### TASK STATEMENT
Below are lines of data; restate word for word those running from the line containing "SNVs present in the" to the line containing "observed mutation that", inclusive, and no others.

### MATERIAL PROVIDED
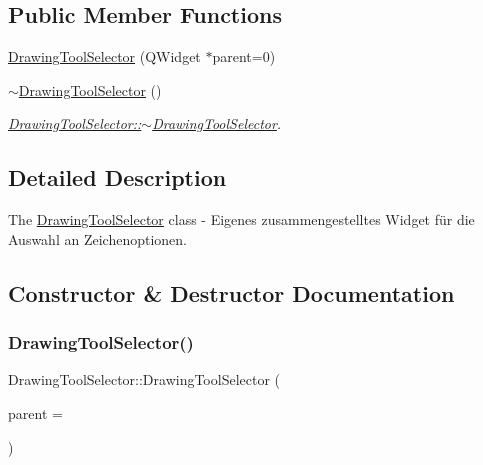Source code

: \subsection*{Public Member Functions}
\begin{DoxyCompactItemize}
\item 
\hyperlink{class_drawing_tool_selector_a04f21c51c1c8eefe90c7974d1551ba7e}{Drawing\+Tool\+Selector} (Q\+Widget $\ast$parent=0)
\item 
\hyperlink{class_drawing_tool_selector_ad5f2e810c40bbeb995711860f6a22394}{$\sim$\+Drawing\+Tool\+Selector} ()
\begin{DoxyCompactList}\small\item\em \hyperlink{class_drawing_tool_selector_ad5f2e810c40bbeb995711860f6a22394}{Drawing\+Tool\+Selector\+::$\sim$\+Drawing\+Tool\+Selector}. \end{DoxyCompactList}\end{DoxyCompactItemize}


\subsection{Detailed Description}
The \hyperlink{class_drawing_tool_selector}{Drawing\+Tool\+Selector} class -\/ Eigenes zusammengestelltes Widget für die Auswahl an Zeichenoptionen. 

\subsection{Constructor \& Destructor Documentation}
\mbox{\label{class_drawing_tool_selector_a04f21c51c1c8eefe90c7974d1551ba7e}} 
\subsubsection{\texorpdfstring{Drawing\+Tool\+Selector()}{DrawingToolSelector()}}
{\footnotesize\ttfamily Drawing\+Tool\+Selector\+::\+Drawing\+Tool\+Selector (\begin{DoxyParamCaption}\item[{Q\+Widget $\ast$}]{parent = {} }\end{DoxyParamCaption})\hspace{0.3cm}{\ttfamily [explicit]}}

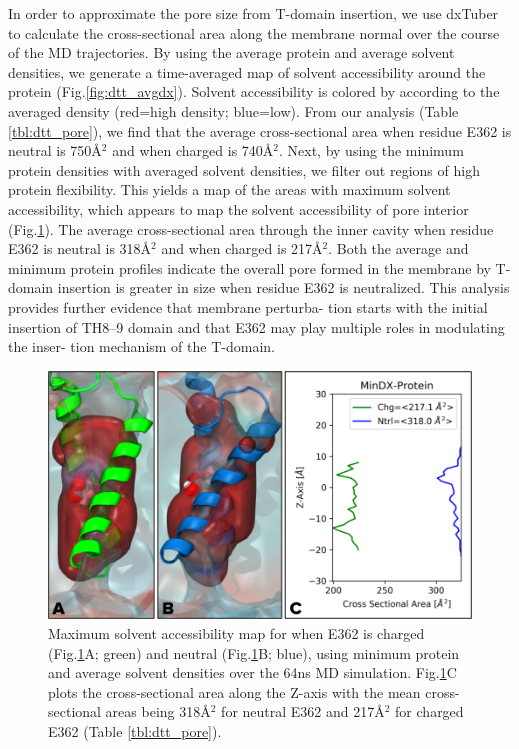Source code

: In order to approximate the pore size from T-domain insertion, we use dxTuber to calculate the cross-sectional area along the membrane normal over the course of the MD trajectories. 
By using the average protein and average solvent densities, we generate a time-averaged map of solvent accessibility around the protein (Fig.\ref{fig:dtt_avgdx}).
Solvent accessibility is colored by according to the averaged density (red=high density; blue=low).
From our analysis (Table \ref{tbl:dtt_pore}), we find that the average cross-sectional area when residue E362 is neutral is 750\AA$^2$ and when charged is 740\AA$^2$.
Next, by using the minimum protein densities with averaged solvent densities, we filter out regions of high protein flexibility.
This yields a map of the areas with maximum solvent accessibility, which appears to map the solvent accessibility of pore interior (Fig.\ref{fig:dtt_mindx}).
The average cross-sectional area through the inner cavity when residue E362 is neutral is 318\AA$^2$ and when charged is 217\AA$^2$.
Both the average and minimum protein profiles indicate the overall pore formed in the membrane by T-domain insertion is greater in size when residue E362 is neutralized.
This analysis provides further evidence that membrane perturba- tion starts with the initial insertion of TH8–9 domain and that E362 may play multiple roles in modulating the inser- tion mechanism of the T-domain.

\begin{figure}[H]
\centering
\includegraphics[width=\linewidth,]{Figures/DTT/mindx.png}
\caption[Solvent accesibility map for Charged E362 DTT Pore]{Maximum solvent accessibility map for when E362 is charged (Fig.\ref{fig:dtt_mindx}A; green) and neutral (Fig.\ref{fig:dtt_mindx}B; blue), using minimum protein and average solvent densities over the 64ns MD simulation. Fig.\ref{fig:dtt_mindx}C plots the cross-sectional area along the Z-axis with the mean cross-sectional areas being 318\AA$^2$ for neutral E362 and 217\AA$^2$ for charged E362 (Table \ref{tbl:dtt_pore}).}
\label{fig:dtt_mindx}
\end{figure}

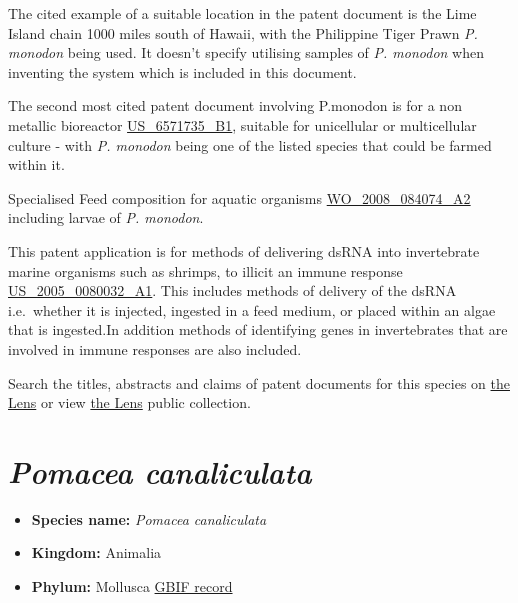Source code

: \documentclass[openany]{book}
\providecommand{\tightlist}{%
  \setlength{\itemsep}{0pt}\setlength{\parskip}{0pt}}
\theoremstyle{definition}
\theoremstyle{definition}
\theoremstyle{definition}
\theoremstyle{remark}
\begin{document}
The cited example of a suitable location in the patent document is the
Lime Island chain 1000 miles south of Hawaii, with the Philippine Tiger
Prawn \emph{P. monodon} being used. It doesn't specify utilising samples
of \emph{P. monodon} when inventing the system which is included in this
document.

The second most cited patent document involving P.monodon is for a non
metallic bioreactor
\href{https://www.lens.org/lens/patent/US_6571735_B1}{US\_6571735\_B1},
suitable for unicellular or multicellular culture - with \emph{P.
monodon} being one of the listed species that could be farmed within it.

Specialised Feed composition for aquatic organisms
\href{https://www.lens.org/lens/patent/WO_2008_084074_A2}{WO\_2008\_084074\_A2}
including larvae of \emph{P. monodon}.

This patent application is for methods of delivering dsRNA into
invertebrate marine organisms such as shrimps, to illicit an immune
response
\href{https://www.lens.org/lens/patent/US_2005_0080032_A1}{US\_2005\_0080032\_A1}.
This includes methods of delivery of the dsRNA i.e.~whether it is
injected, ingested in a feed medium, or placed within an algae that is
ingested.In addition methods of identifying genes in invertebrates that
are involved in immune responses are also included.

Search the titles, abstracts and claims of patent documents for this
species on
\href{https://www.lens.org/lens/search?q=title:(\%22Penaeus\%20monodon\%22)\%20OR\%20abstract:(\%22Penaeus\%20monodon\%22)\%20OR\%20claims:(\%22Penaeus\%20monodon\%22)\&l=en\&preview=true}{the
Lens} or view \href{https://www.lens.org/lens/collection/24679}{the
Lens} public collection.

\hypertarget{pomacea-canaliculata}{%
\section{\texorpdfstring{\emph{Pomacea
canaliculata}}{Pomacea canaliculata}}\label{pomacea-canaliculata}}

\begin{itemize}
\tightlist
\item
  \textbf{Species name:} \emph{Pomacea canaliculata}
\item
  \textbf{Kingdom:} Animalia
\item
  \textbf{Phylum:} Mollusca
  \href{https://www.gbif.org/species/2292582}{GBIF record}
\end{itemize}
\end{document}
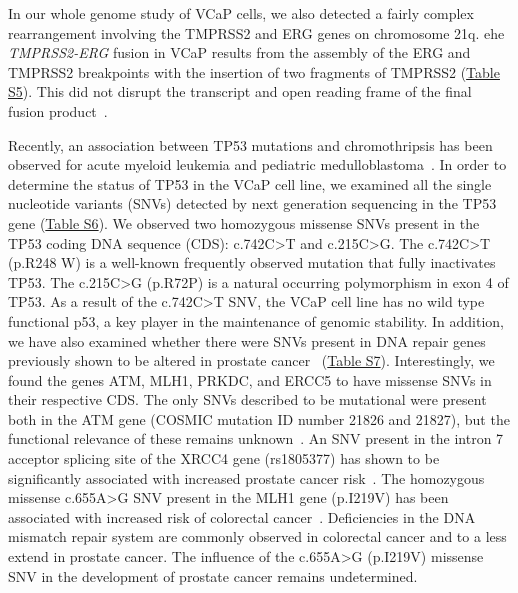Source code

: In our whole genome study of VCaP cells, we also detected a fairly complex rearrangement involving the TMPRSS2 and ERG genes on chromosome 21q\@.
ehe \textit{TMPRSS2-ERG} fusion in VCaP results from the assembly of the ERG and TMPRSS2 breakpoints with the insertion of two fragments of TMPRSS2 (\href{https://link.springer.com/article/10.1007/s00439-013-1308-1#SupplementaryMaterial}{Table S5}).
This did not disrupt the transcript and open reading frame of the final fusion product~\cite{mertz2007molecular}.

Recently, an association between TP53 mutations and chromothripsis has been observed for acute myeloid leukemia and pediatric
medulloblastoma~\cite{rausch2012genome}. In order to determine the status of TP53 in the VCaP cell line, we examined all the single
nucleotide variants (SNVs) detected by next generation sequencing in the TP53 gene (\href{https://link.springer.com/article/10.1007/s00439-013-1308-1#SupplementaryMaterial}{Table S6}). We observed two homozygous missense
SNVs present in the TP53 coding DNA sequence (CDS): c.742C>T and c.215C>G. The c.742C>T (p.R248 W) is a well-known frequently
observed mutation that fully inactivates TP53. The c.215C>G (p.R72P) is a natural occurring polymorphism in exon 4 of TP53.
As a result of the c.742C>T SNV, the VCaP cell line has no wild type functional p53, a key player in the maintenance of genomic
stability. In addition, we have also examined whether there were SNVs present in DNA repair genes previously shown to be altered
in prostate cancer~\cite{grasso2012mutational} (\href{https://link.springer.com/article/10.1007/s00439-013-1308-1#SupplementaryMaterial}{Table S7}). Interestingly, we found the genes ATM, MLH1, PRKDC, and ERCC5 to have missense
SNVs in their respective CDS\@. The only SNVs described to be mutational were present both in the ATM gene (COSMIC mutation ID number
21826 and 21827), but the functional relevance of these remains unknown~\cite{gumy2006atm}. An SNV present in the intron 7
acceptor splicing site of the XRCC4 gene (rs1805377) has shown to be significantly associated with increased prostate cancer risk~\cite{mandal2011polymorphisms}. The homozygous missense c.655A>G SNV present in the MLH1 gene (p.I219V) has been associated with increased
risk of colorectal cancer~\cite{campbell2009mismatch}. Deficiencies in the DNA mismatch repair system are commonly observed in colorectal
cancer and to a less extend in prostate cancer. The influence of the c.655A>G (p.I219V) missense SNV in the development of prostate
cancer remains undetermined.

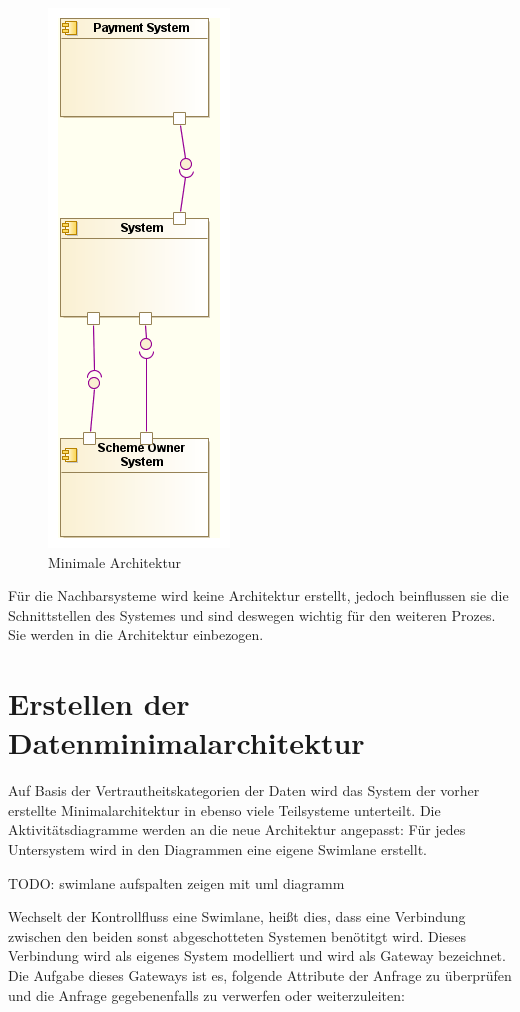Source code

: \begin{figure}[H]
    \centering
    \includegraphics[scale=0.5]{uml/minimalarch.png}
    \caption{Minimale Architektur}
\end{figure}

Für die Nachbarsysteme wird keine Architektur erstellt, jedoch beinflussen sie die Schnittstellen des Systemes und sind deswegen wichtig für den weiteren Prozes. Sie werden in die Architektur einbezogen.

\section{Erstellen der Datenminimalarchitektur}
Auf Basis der Vertrautheitskategorien der Daten wird das System der vorher erstellte Minimalarchitektur in ebenso viele Teilsysteme unterteilt. Die Aktivitätsdiagramme werden an die neue Architektur angepasst: Für jedes Untersystem wird in den Diagrammen eine eigene Swimlane erstellt.

TODO: swimlane aufspalten zeigen mit uml diagramm

Wechselt der Kontrollfluss eine Swimlane, heißt dies, dass eine Verbindung zwischen den beiden sonst abgeschotteten Systemen benötitgt wird. Dieses Verbindung wird als eigenes System modelliert und wird als Gateway bezeichnet. Die Aufgabe dieses Gateways ist es, folgende Attribute der Anfrage zu überprüfen und die Anfrage gegebenenfalls zu verwerfen oder weiterzuleiten:

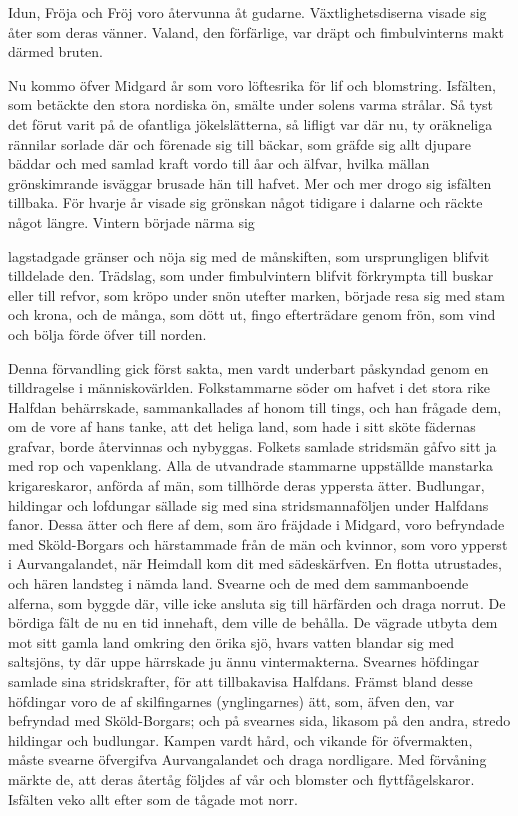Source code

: Idun, Fröja och Fröj voro återvunna åt gudarne. Växtlighetsdiserna
visade sig åter som deras vänner. Valand, den förfärlige, var dräpt och
fimbulvinterns makt därmed bruten.



Nu kommo öfver Midgard år som voro löftesrika för lif och blomstring.
Isfälten, som betäckte den stora nordiska ön, smälte under solens varma
strålar. Så tyst det förut varit på de ofantliga jökelslätterna, så
lifligt var där nu, ty oräkneliga rännilar sorlade där och förenade sig
till bäckar, som gräfde sig allt djupare bäddar och med samlad kraft
vordo till åar och älfvar, hvilka mällan grönskimrande isväggar brusade
hän till hafvet. Mer och mer drogo sig isfälten tillbaka. För hvarje år
visade sig grönskan något tidigare i dalarne och räckte något längre.
Vintern började närma sig

lagstadgade gränser och nöja sig med de månskiften, som ursprungligen
blifvit tilldelade den. Trädslag, som under fimbulvintern blifvit
förkrympta till buskar eller till refvor, som kröpo under snön utefter
marken, började resa sig med stam och krona, och de många, som dött ut,
fingo efterträdare genom frön, som vind och bölja förde öfver till
norden.

Denna förvandling gick först sakta, men vardt underbart påskyndad genom
en tilldragelse i människovärlden. Folkstammarne söder om hafvet i det
stora rike Halfdan behärrskade, sammankallades af honom till tings, och
han frågade dem, om de vore af hans tanke, att det heliga land, som hade
i sitt sköte fädernas grafvar, borde återvinnas och nybyggas. Folkets
samlade stridsmän gåfvo sitt ja med rop och vapenklang. Alla de
utvandrade stammarne uppställde manstarka krigareskaror, anförda af män,
som tillhörde deras yppersta ätter. Budlungar, hildingar och lofdungar
sällade sig med sina stridsmannaföljen under Halfdans fanor. Dessa ätter
och flere af dem, som äro fräjdade i Midgard, voro befryndade med
Sköld-Borgars och härstammade från de män och kvinnor, som voro ypperst
i Aurvangalandet, när Heimdall kom dit med sädeskärfven. En flotta
utrustades, och hären landsteg i nämda land. Svearne och de med dem
sammanboende alferna, som byggde där, ville icke ansluta sig till
härfärden och draga norrut. De bördiga fält de nu en tid innehaft, dem
ville de behålla. De vägrade utbyta dem mot sitt gamla land omkring den
örika sjö, hvars vatten blandar sig med saltsjöns, ty där uppe härrskade
ju ännu vintermakterna. Svearnes höfdingar samlade sina stridskrafter,
för att tillbakavisa Halfdans. Främst bland desse höfdingar voro de af
skilfingarnes (ynglingarnes) ätt, som, äfven den, var befryndad med
Sköld-Borgars; och på svearnes sida, likasom på den andra, stredo
hildingar och budlungar. Kampen vardt hård, och vikande för öfvermakten,
måste svearne öfvergifva Aurvangalandet och draga nordligare. Med
förvåning märkte de, att deras återtåg följdes af vår och blomster och
flyttfågelskaror. Isfälten veko allt efter som de tågade mot norr.

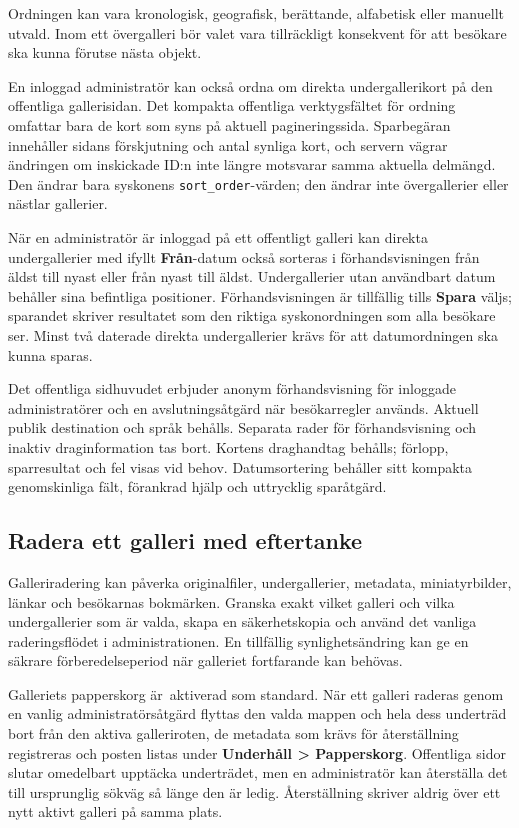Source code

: \documentclass[11pt,a4paper]{article}
\newcommand{\ui}[1]{\textbf{#1}}
\newcommand{\codeword}[1]{\nolinkurl{#1}}
\begin{document}
Ordningen kan vara kronologisk, geografisk, berättande, alfabetisk eller
manuellt utvald. Inom ett övergalleri bör valet vara tillräckligt konsekvent för
att besökare ska kunna förutse nästa objekt.

En inloggad administratör kan också ordna om direkta undergallerikort på den
offentliga gallerisidan. Det kompakta offentliga verktygsfältet för ordning
omfattar bara de kort som syns på aktuell pagineringssida. Sparbegäran
innehåller sidans förskjutning och antal synliga kort, och servern vägrar
ändringen om inskickade ID:n inte längre motsvarar samma aktuella delmängd. Den
ändrar bara syskonens \codeword{sort_order}-värden; den ändrar inte
övergallerier eller nästlar gallerier.

När en administratör är inloggad på ett offentligt galleri kan direkta
undergallerier med ifyllt \ui{Från}-datum också sorteras i förhandsvisningen
från äldst till nyast eller från nyast till äldst. Undergallerier utan
användbart datum behåller sina befintliga positioner. Förhandsvisningen är
tillfällig tills \ui{Spara} väljs; sparandet skriver resultatet som den riktiga
syskonordningen som alla besökare ser. Minst två daterade direkta undergallerier
krävs för att datumordningen ska kunna sparas.

Det offentliga sidhuvudet erbjuder anonym förhandsvisning för inloggade
administratörer och en avslutningsåtgärd när besökarregler används. Aktuell
publik destination och språk behålls. Separata rader för förhandsvisning och
inaktiv draginformation tas bort. Kortens draghandtag behålls; förlopp,
sparresultat och fel visas vid behov. Datumsortering behåller sitt kompakta
genomskinliga fält, förankrad hjälp och uttrycklig sparåtgärd.

\subsection{Radera ett galleri med eftertanke}

Galleriradering kan påverka originalfiler, undergallerier, metadata,
miniatyrbilder, länkar och besökarnas bokmärken. Granska exakt vilket galleri
och vilka undergallerier som är valda, skapa en säkerhetskopia och använd det
vanliga raderingsflödet i administrationen. En tillfällig synlighetsändring kan
ge en säkrare förberedelseperiod när galleriet fortfarande kan behövas.

Galleriets papperskorg är~aktiverad som standard. När ett galleri raderas genom
en vanlig administratörsåtgärd flyttas den valda mappen och hela dess underträd
bort från den aktiva galleriroten, de metadata som krävs för återställning
registreras och posten listas under \ui{Underhåll > Papperskorg}. Offentliga
sidor slutar omedelbart upptäcka underträdet, men en administratör kan
återställa det till ursprunglig sökväg så länge den är ledig. Återställning
skriver aldrig över ett nytt aktivt galleri på samma plats.
\end{document}
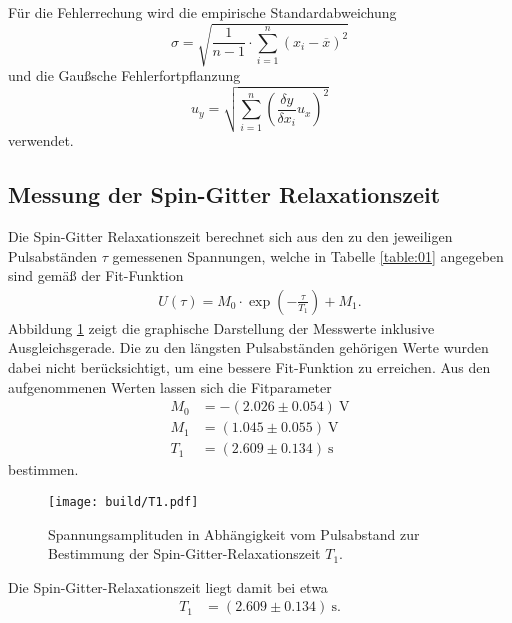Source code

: \noindent Für die Fehlerrechung wird die empirische Standardabweichung
\begin{equation}
  \sigma = \sqrt{\frac{1}{n-1} \cdot \sum_{i=1}^n(x_i-\overline{x})^2}
  \label{eqn:Stdabweichung}
\end{equation}
und die Gaußsche Fehlerfortpflanzung
\begin{equation}
  u_y = \sqrt{\sum_{i=1}^n\left(\frac{\delta y}{\delta x_i}u_x\right)^2}
  \label{eqn:gauß}
\end{equation}
verwendet.
\subsection{Messung der Spin-Gitter Relaxationszeit}
\noindent Die Spin-Gitter Relaxationszeit berechnet sich aus den zu den
jeweiligen Pulsabständen $\tau$ gemessenen Spannungen, welche in Tabelle
\ref{table:01} angegeben sind gemäß der Fit-Funktion
\begin{align}
  U(\tau) = M_0 \cdot \exp{\left(- \frac{\tau}{T_1}\right)} + M_1.
  \label{eqn:03}
\end{align}
\noindent Abbildung \ref{fig:01} zeigt die graphische Darstellung der Messwerte
inklusive Ausgleichsgerade. Die zu den längsten Pulsabständen gehörigen Werte
wurden dabei nicht berücksichtigt, um eine bessere Fit-Funktion zu erreichen.
Aus den aufgenommenen Werten lassen sich die Fitparameter
\begin{align*}
  M_0 &=  -(2.026  \pm  0.054) \: \si{\volt} \\
  M_1 &=  (1.045 \pm  0.055) \: \si{\volt} \\
  T_1 &=  (2.609  \pm  0.134) \: \si{\second}
\end{align*}
\noindent bestimmen.
\FloatBarrier

\FloatBarrier
\FloatBarrier
\begin{figure}
  \texttt{[image: build/T1.pdf]}
  \caption{Spannungsamplituden in Abhängigkeit vom Pulsabstand zur Bestimmung
           der Spin-Gitter-Relaxationszeit $T_1$.}
  \label{fig:01}
\end{figure}
\FloatBarrier
\noindent Die Spin-Gitter-Relaxationszeit liegt damit bei etwa
\begin{align*}
  T_1 &=  (2.609  \pm  0.134) \: \si{\second}.
\end{align*}
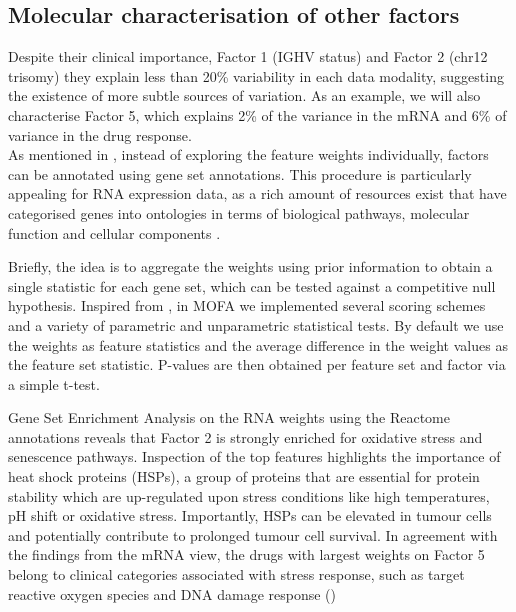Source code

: \subsection{Molecular characterisation of other factors}

Despite their clinical importance, Factor 1 (IGHV status) and Factor 2 (chr12 trisomy) they explain less than 20\% variability in each data modality, suggesting the existence of more subtle sources of variation. As an example, we will also characterise Factor 5, which explains 2\% of the variance in the mRNA and 6\% of variance in the drug response.\\
As mentioned in , instead of exploring the feature weights individually, factors can be annotated using gene set annotations. This procedure is particularly appealing for RNA expression data, as a rich amount of resources exist that have categorised genes into ontologies in terms of biological pathways, molecular function and cellular components  \cite{Fabregat2015,Ashburner2000}.

Briefly, the idea is to aggregate the weights using prior information to obtain a single statistic for each gene set, which can be tested against a competitive null hypothesis. Inspired from \cite{Frost2015}, in MOFA we implemented several scoring schemes and a variety of parametric and unparametric statistical tests. By default we use the weights as feature statistics and the average difference in the weight values as the feature set statistic. P-values are then obtained per feature set and factor via a simple t-test.

Gene Set Enrichment Analysis on the RNA weights using the Reactome annotations \cite{Fabregat2015} reveals that Factor 2 is strongly enriched for oxidative stress and senescence pathways. Inspection of the top features highlights the importance of heat shock proteins (HSPs), a group of proteins that are essential for protein stability which are up-regulated upon stress conditions like high temperatures, pH shift or oxidative stress. Importantly, HSPs can be elevated in tumour cells and potentially contribute to prolonged tumour cell survival\cite{Dempsey2010}. In agreement with the findings from the mRNA view, the drugs with largest weights on Factor 5 belong to clinical categories associated with stress response, such as target reactive oxygen species and DNA damage response ()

### TASK OUTPUT
SNVs present in the TP53 coding DNA sequence (CDS): c.742C>T and c.215C>G. The c.742C>T (p.R248 W) is a well-known frequently
observed mutation that fully inactivates TP53. The c.215C>G (p.R72P) is a natural occurring polymorphism in exon 4 of TP53.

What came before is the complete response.